[Items from a data source]
/---
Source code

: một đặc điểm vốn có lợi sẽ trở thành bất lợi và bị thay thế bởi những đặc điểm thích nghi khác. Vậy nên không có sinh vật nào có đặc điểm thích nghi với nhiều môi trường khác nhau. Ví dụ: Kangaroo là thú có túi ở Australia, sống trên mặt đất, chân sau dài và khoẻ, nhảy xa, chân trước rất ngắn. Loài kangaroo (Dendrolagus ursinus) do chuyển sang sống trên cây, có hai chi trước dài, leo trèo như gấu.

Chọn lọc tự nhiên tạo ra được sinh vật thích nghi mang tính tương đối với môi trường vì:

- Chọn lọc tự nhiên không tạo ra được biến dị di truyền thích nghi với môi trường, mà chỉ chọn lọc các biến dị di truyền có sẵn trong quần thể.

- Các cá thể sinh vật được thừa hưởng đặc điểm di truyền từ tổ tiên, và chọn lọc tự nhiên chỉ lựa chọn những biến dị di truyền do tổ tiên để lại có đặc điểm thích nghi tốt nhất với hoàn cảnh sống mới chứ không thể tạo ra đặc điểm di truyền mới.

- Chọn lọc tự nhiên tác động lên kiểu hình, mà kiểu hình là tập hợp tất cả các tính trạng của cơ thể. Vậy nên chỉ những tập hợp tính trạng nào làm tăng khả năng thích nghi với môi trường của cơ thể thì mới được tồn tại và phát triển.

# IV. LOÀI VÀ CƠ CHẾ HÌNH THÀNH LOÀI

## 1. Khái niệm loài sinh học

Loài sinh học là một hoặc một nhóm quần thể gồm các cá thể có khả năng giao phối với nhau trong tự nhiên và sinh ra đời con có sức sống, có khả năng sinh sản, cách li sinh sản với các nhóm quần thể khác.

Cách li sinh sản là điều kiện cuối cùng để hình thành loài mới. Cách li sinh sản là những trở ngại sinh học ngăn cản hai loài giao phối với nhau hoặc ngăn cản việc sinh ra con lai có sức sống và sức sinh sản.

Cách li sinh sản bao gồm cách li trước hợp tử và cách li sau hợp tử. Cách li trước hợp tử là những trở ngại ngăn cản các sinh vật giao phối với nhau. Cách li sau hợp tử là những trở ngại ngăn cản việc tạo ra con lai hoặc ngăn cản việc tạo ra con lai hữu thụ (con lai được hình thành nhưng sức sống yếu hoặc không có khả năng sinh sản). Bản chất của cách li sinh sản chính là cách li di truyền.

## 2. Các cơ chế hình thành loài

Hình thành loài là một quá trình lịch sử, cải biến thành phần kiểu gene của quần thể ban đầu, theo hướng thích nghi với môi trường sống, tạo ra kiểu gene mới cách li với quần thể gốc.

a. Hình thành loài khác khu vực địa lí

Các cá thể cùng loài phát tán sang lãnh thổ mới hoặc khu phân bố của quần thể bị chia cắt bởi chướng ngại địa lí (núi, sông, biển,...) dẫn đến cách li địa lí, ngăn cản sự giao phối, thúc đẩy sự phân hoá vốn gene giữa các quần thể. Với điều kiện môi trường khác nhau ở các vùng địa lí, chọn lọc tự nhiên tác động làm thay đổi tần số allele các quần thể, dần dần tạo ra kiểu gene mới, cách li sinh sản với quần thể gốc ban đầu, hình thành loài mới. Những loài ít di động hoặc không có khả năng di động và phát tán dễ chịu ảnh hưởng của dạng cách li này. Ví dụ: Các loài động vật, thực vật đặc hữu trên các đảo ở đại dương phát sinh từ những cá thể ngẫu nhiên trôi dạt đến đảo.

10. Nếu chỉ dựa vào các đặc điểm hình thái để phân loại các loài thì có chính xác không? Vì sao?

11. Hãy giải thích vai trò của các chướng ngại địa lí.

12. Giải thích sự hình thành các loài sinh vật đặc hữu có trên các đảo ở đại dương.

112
\---
Write the data from above out again, exactly.

Source code

: một đặc điểm vốn có lợi sẽ trở thành bất lợi và bị thay thế bởi những đặc điểm thích nghi khác. Vậy nên không có sinh vật nào có đặc điểm thích nghi với nhiều môi trường khác nhau. Ví dụ: Kangaroo là thú có túi ở Australia, sống trên mặt đất, chân sau dài và khoẻ, nhảy xa, chân trước rất ngắn. Loài kangaroo (Dendrolagus ursinus) do chuyển sang sống trên cây, có hai chi trước dài, leo trèo như gấu.

Chọn lọc tự nhiên tạo ra được sinh vật thích nghi mang tính tương đối với môi trường vì:

- Chọn lọc tự nhiên không tạo ra được biến dị di truyền thích nghi với môi trường, mà chỉ chọn lọc các biến dị di truyền có sẵn trong quần thể.

- Các cá thể sinh vật được thừa hưởng đặc điểm di truyền từ tổ tiên, và chọn lọc tự nhiên chỉ lựa chọn những biến dị di truyền do tổ tiên để lại có đặc điểm thích nghi tốt nhất với hoàn cảnh sống mới chứ không thể tạo ra đặc điểm di truyền mới.

- Chọn lọc tự nhiên tác động lên kiểu hình, mà kiểu hình là tập hợp tất cả các tính trạng của cơ thể. Vậy nên chỉ những tập hợp tính trạng nào làm tăng khả năng thích nghi với môi trường của cơ thể thì mới được tồn tại và phát triển.

# IV. LOÀI VÀ CƠ CHẾ HÌNH THÀNH LOÀI

## 1. Khái niệm loài sinh học

Loài sinh học là một hoặc một nhóm quần thể gồm các cá thể có khả năng giao phối với nhau trong tự nhiên và sinh ra đời con có sức sống, có khả năng sinh sản, cách li sinh sản với các nhóm quần thể khác.

Cách li sinh sản là điều kiện cuối cùng để hình thành loài mới. Cách li sinh sản là những trở ngại sinh học ngăn cản hai loài giao phối với nhau hoặc ngăn cản việc sinh ra con lai có sức sống và sức sinh sản.

Cách li sinh sản bao gồm cách li trước hợp tử và cách li sau hợp tử. Cách li trước hợp tử là những trở ngại ngăn cản các sinh vật giao phối với nhau. Cách li sau hợp tử là những trở ngại ngăn cản việc tạo ra con lai hoặc ngăn cản việc tạo ra con lai hữu thụ (con lai được hình thành nhưng sức sống yếu hoặc không có khả năng sinh sản). Bản chất của cách li sinh sản chính là cách li di truyền.

## 2. Các cơ chế hình thành loài

Hình thành loài là một quá trình lịch sử, cải biến thành phần kiểu gene của quần thể ban đầu, theo hướng thích nghi với môi trường sống, tạo ra kiểu gene mới cách li với quần thể gốc.

a. Hình thành loài khác khu vực địa lí

Các cá thể cùng loài phát tán sang lãnh thổ mới hoặc khu phân bố của quần thể bị chia cắt bởi chướng ngại địa lí (núi, sông, biển,...) dẫn đến cách li địa lí, ngăn cản sự giao phối, thúc đẩy sự phân hoá vốn gene giữa các quần thể. Với điều kiện môi trường khác nhau ở các vùng địa lí, chọn lọc tự nhiên tác động làm thay đổi tần số allele các quần thể, dần dần tạo ra kiểu gene mới, cách li sinh sản với quần thể gốc ban đầu, hình thành loài mới. Những loài ít di động hoặc không có khả năng di động và phát tán dễ chịu ảnh hưởng của dạng cách li này. Ví dụ: Các loài động vật, thực vật đặc hữu trên các đảo ở đại dương phát sinh từ những cá thể ngẫu nhiên trôi dạt đến đảo.

10. Nếu chỉ dựa vào các đặc điểm hình thái để phân loại các loài thì có chính xác không? Vì sao?

11. Hãy giải thích vai trò của các chướng ngại địa lí.

12. Giải thích sự hình thành các loài sinh vật đặc hữu có trên các đảo ở đại dương.

112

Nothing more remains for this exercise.